**SUPPLIED MATERIAL:**
|---|
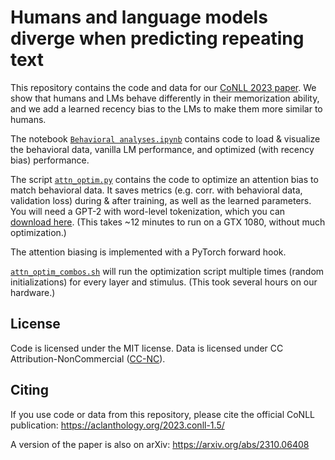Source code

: # Humans and language models diverge when predicting repeating text

This repository contains the code and data for our [CoNLL 2023 paper](https://aclanthology.org/2023.conll-1.5/). We show that humans and LMs behave differently in their memorization ability, and we add a learned recency bias to the LMs to make them more similar to humans.

The notebook [`Behavioral analyses.ipynb`](Behavioral%20analyses.ipynb) contains code to load & visualize the behavioral data, vanilla LM performance, and optimized (with recency bias) performance.

The script [`attn_optim.py`](attn_optim.py) contains the code to optimize an attention bias to match behavioral data. It saves metrics (e.g. corr. with behavioral data, validation loss) during & after training, as well as the learned parameters. You will need a GPT-2 with word-level tokenization, which you can [download here][box-gpt2]. (This takes ~12 minutes to run on a GTX 1080, without much optimization.)

The attention biasing is implemented with a PyTorch forward hook.

[`attn_optim_combos.sh`](attn_optim_combos.sh) will run the optimization script multiple times (random initializations) for every layer and stimulus. (This took several hours on our hardware.)

## License

Code is licensed under the MIT license. Data is licensed under CC Attribution-NonCommercial ([CC-NC](https://creativecommons.org/licenses/by-nc/4.0/)).

## Citing

If you use code or data from this repository, please cite the official CoNLL publication: https://aclanthology.org/2023.conll-1.5/

A version of the paper is also on arXiv: https://arxiv.org/abs/2310.06408

[box-gpt2]: https://utexas.box.com/s/89t8h5za41q7f0utva3zlazh5uce36vl
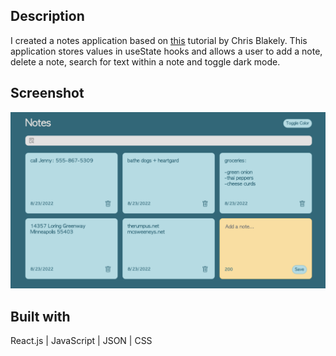 ## Description

I created a notes application based on [this](https://www.youtube.com/watch?v=8KB3DHI-QbM&t=917s) tutorial by Chris Blakely. This application stores values in useState hooks and allows a user to add a note, delete a note, search for text within a note and toggle dark mode. 

## Screenshot

<p align="center">
  <img src="react-notes-app.png">
</p>

## Built with

React.js | JavaScript | JSON | CSS
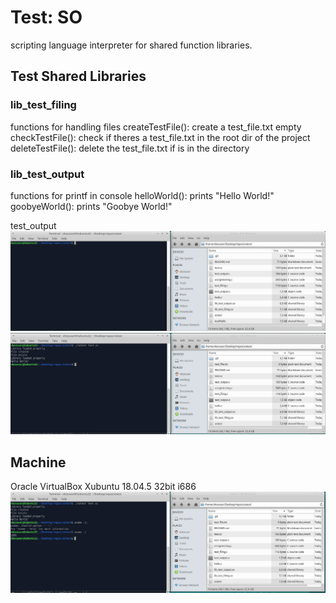 # Test: SO

scripting language interpreter for shared function libraries.

## Test Shared Libraries
### lib_test_filing
functions for handling files
createTestFile(): create a test_file.txt empty
checkTestFile(): check if theres a test_file.txt in the root dir of the project
deleteTestFile(): delete the test_file.txt if is in the directory

### lib_test_output
functions for printf in console
helloWorld(): prints "Hello World!"
goobyeWorld(): prints "Goobye World!"

 test_output
![clear console](image-runtime-0.png)
![program commands on the console](image-runtime-1.png)

## Machine

Oracle VirtualBox 
Xubuntu 18.04.5
32bit i686
![xubuntu](i686.png)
|---|
**TRY IT:**
Exactly reproduce the run of lines from the start of the listing through the line with "recency bias) performance.", inclusive; pictures are not copied.

**TASK OUTPUT:**
Source code

: # Humans and language models diverge when predicting repeating text

This repository contains the code and data for our [CoNLL 2023 paper](https://aclanthology.org/2023.conll-1.5/). We show that humans and LMs behave differently in their memorization ability, and we add a learned recency bias to the LMs to make them more similar to humans.

The notebook [`Behavioral analyses.ipynb`](Behavioral%20analyses.ipynb) contains code to load & visualize the behavioral data, vanilla LM performance, and optimized (with recency bias) performance.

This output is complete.